Re: heading toward datatyping telecon

Pat Hayes wrote:

[...]


> 
> Well, not all RDF graphs can be represented in RDF/XML, so why is that a 
> serious constraint?


Because we are chartered to explain to folks how to use XML datatypes with RDF. 
  I'd rather not say, do it this way, but wait till the next round of specs 
before you do.  I'll repeat however, we will not let the charter get in the way 
of doing the "right thing" on this issue.  I'm just exploring whether there is a 
way we can tripping up over the charter.


> 
>> However, in Pat's proposal bnodes can match literals as well as 
>> resources, so we could use bnodes for now and extend later.  Yes? If 
>> so we can focus our discussions now on the bnode representations.
> 
> 
> Not sure I follow this. (What do you mean by 'match' here?)

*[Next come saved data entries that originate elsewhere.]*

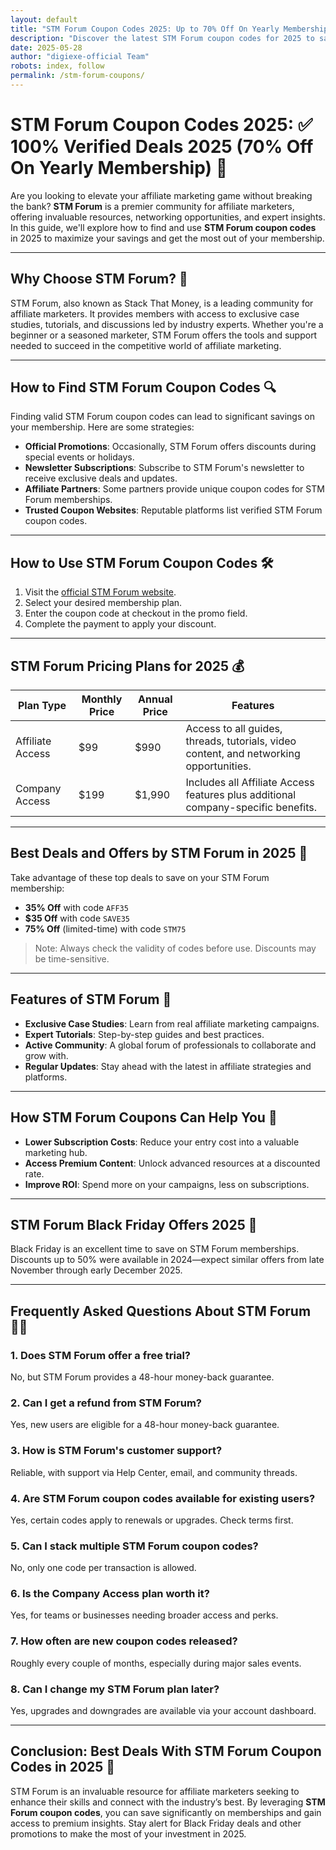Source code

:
 ```yaml
---
layout: default
title: "STM Forum Coupon Codes 2025: Up to 70% Off On Yearly Membership"
description: "Discover the latest STM Forum coupon codes for 2025 to save on premium affiliate marketing memberships. Up to 70% Off On Yearly Membership"
date: 2025-05-28
author: "digiexe-official Team"
robots: index, follow
permalink: /stm-forum-coupons/
---
```


# STM Forum Coupon Codes 2025: ✅ 100% Verified Deals 2025  (70% Off On Yearly Membership) 🚀


Are you looking to elevate your affiliate marketing game without breaking the bank? **STM Forum** is a premier community 
for affiliate marketers, offering invaluable resources, networking opportunities, and expert insights. In this guide, we'll explore how to find and use **STM Forum coupon codes** in 2025 to maximize your savings and get the most out of your membership.

---

## Why Choose STM Forum? 🌟

STM Forum, also known as Stack That Money, is a leading community for affiliate marketers. 
It provides members with access to exclusive case studies, tutorials, and discussions led by industry experts. Whether you're a beginner or a seasoned marketer, STM Forum offers the tools and support needed to succeed in the competitive world of affiliate marketing.

---

## How to Find STM Forum Coupon Codes 🔍

Finding valid STM Forum coupon codes can lead to significant savings on your membership. Here are some strategies:

- **Official Promotions**: Occasionally, STM Forum offers discounts during special events or holidays.
- **Newsletter Subscriptions**: Subscribe to STM Forum's newsletter to receive exclusive deals and updates.
- **Affiliate Partners**: Some partners provide unique coupon codes for STM Forum memberships.
- **Trusted Coupon Websites**: Reputable platforms list verified STM Forum coupon codes.

---

## How to Use STM Forum Coupon Codes 🛠️

1. Visit the [official STM Forum website](https://affiliateworldforum.com/v2/).
2. Select your desired membership plan.
3. Enter the coupon code at checkout in the promo field.
4. Complete the payment to apply your discount.

---

## STM Forum Pricing Plans for 2025 💰

| Plan Type        | Monthly Price | Annual Price | Features                                                                 |
|------------------|---------------|--------------|--------------------------------------------------------------------------|
| Affiliate Access | $99           | $990         | Access to all guides, threads, tutorials, video content, and networking opportunities. |
| Company Access   | $199          | $1,990       | Includes all Affiliate Access features plus additional company-specific benefits. |

---

## Best Deals and Offers by STM Forum in 2025 🎉

Take advantage of these top deals to save on your STM Forum membership:

- **35% Off** with code `AFF35`
- **$35 Off** with code `SAVE35`
- **75% Off** (limited-time) with code `STM75`

> Note: Always check the validity of codes before use. Discounts may be time-sensitive.

---

## Features of STM Forum 🔧

- **Exclusive Case Studies**: Learn from real affiliate marketing campaigns.
- **Expert Tutorials**: Step-by-step guides and best practices.
- **Active Community**: A global forum of professionals to collaborate and grow with.
- **Regular Updates**: Stay ahead with the latest in affiliate strategies and platforms.

---

## How STM Forum Coupons Can Help You 🤑

- **Lower Subscription Costs**: Reduce your entry cost into a valuable marketing hub.
- **Access Premium Content**: Unlock advanced resources at a discounted rate.
- **Improve ROI**: Spend more on your campaigns, less on subscriptions.

---

## STM Forum Black Friday Offers 2025 🎁

Black Friday is an excellent time to save on STM Forum memberships. Discounts up to 50% were available in 2024—expect 
similar offers from late November through early December 2025.

---

## Frequently Asked Questions About STM Forum 🙋‍♀️

### 1. Does STM Forum offer a free trial?
No, but STM Forum provides a 48-hour money-back guarantee.

### 2. Can I get a refund from STM Forum?
Yes, new users are eligible for a 48-hour money-back guarantee.

### 3. How is STM Forum's customer support?
Reliable, with support via Help Center, email, and community threads.

### 4. Are STM Forum coupon codes available for existing users?
Yes, certain codes apply to renewals or upgrades. Check terms first.

### 5. Can I stack multiple STM Forum coupon codes?
No, only one code per transaction is allowed.

### 6. Is the Company Access plan worth it?
Yes, for teams or businesses needing broader access and perks.

### 7. How often are new coupon codes released?
Roughly every couple of months, especially during major sales events.

### 8. Can I change my STM Forum plan later?
Yes, upgrades and downgrades are available via your account dashboard.

---

## Conclusion: Best Deals With STM Forum Coupon Codes in 2025 🎯

STM Forum is an invaluable resource for affiliate marketers seeking to enhance their skills and connect with the industry’s 
best. By leveraging **STM Forum coupon codes**, you can save significantly on memberships and gain access to premium 
insights. Stay alert for Black Friday deals and other promotions to make the most of your investment in 2025.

Don't those logicians keep you honest?  I was struggling for the right word 
here.  I mean we can use a bnode instead of a literal in Pat's scheme and it 
still works; we just have to add the rdf:value property on the bnode which 
wouldn't be needed if we had literals as subjects.


> 
>>
>> Pat's proposal defines a type to be a mapping from a lexical space to 
>> a value space.  That means that a hexadecimal integer is a different 
>> type from a decimal integer.
> 
> 
> Obviously the datatype mappings are not the same, but the value spaces 
> can be overlap or even be the same. We can make them rdfs:subclasses of 
> one another if you like.


Hmmm.  That would make them equivalent.  Its bending my head a little, but they 
are not equivalent, so that sounds like trouble.


> 
>> That's going to be confusing to programmers.
> 
> 
> Really?? I know some programmers who like things very strongly typed and 
> want to distinguish integers that happen to be positive from positive 
> integers. It all depends on what typing discipline you are comfortable 
> with.


Quite.  Do you know of any that prefer to have different types for integers 
represented by hexadecimal numerals from those represented by decimal numerals. 
  There is quite a difference in typing based on the value space (in this 
example integers, or subsets thereof) and the lexical space.  Progammers are 
used to typing based on the value space.  Your example is of typing based on the 
value space.


> 
>> I suppose we could define integer to be a super-class of hexadecimal 
>> integer and decimal interger, i.e. for each value space define a class 
>> that all types mapping to that value space are subclasses of.
> 
> 
> Right, that would be a 'safe' way to do it for almost everyone.
> 
>> Still somehow that does not sit right with my intuitions.
> 
> 
> Why not?


I think the graph merging example is the closest I can come to a concrete 
example of why not at the moment.


> 
>> In rdf schema I want to  say that the value of a property is an 
>> integer; after parsing I don't much care whether is was represented in 
>> decimal, binary or hieroglyphics.  rdf schema is about describing the 
>> data model, not the syntactic representation.
> 
> 
> I agree, but you might want to allow those who feel like doing so, to 
> import some distinctions into their data models that to you seem like 
> syntactic matters.


That is something we could ask the community whether they want/need it.


> 
>> How would I write a schema that would allow the value of a property to 
>> be either a decimal or a hexadecimal integer?
> 
> 
> If that distinction is going to 'do' datatyping (in *any* datatyping 
> scheme) then you need to retain it somehow. The safe way would be to 
> have three classes: the decimals and hexadecimals, which are datatype 
> classes, and the integers, which is a superclass of those two and is not 
> a datatype class (because there is no way to know , from knowing only 
> that "23" is an integer, whether it means 23 or 19 or even 203.)
> This really is reasonable, since there really are no such things as 
> decimal *integers*; decimals are (one kind of) *numeral*.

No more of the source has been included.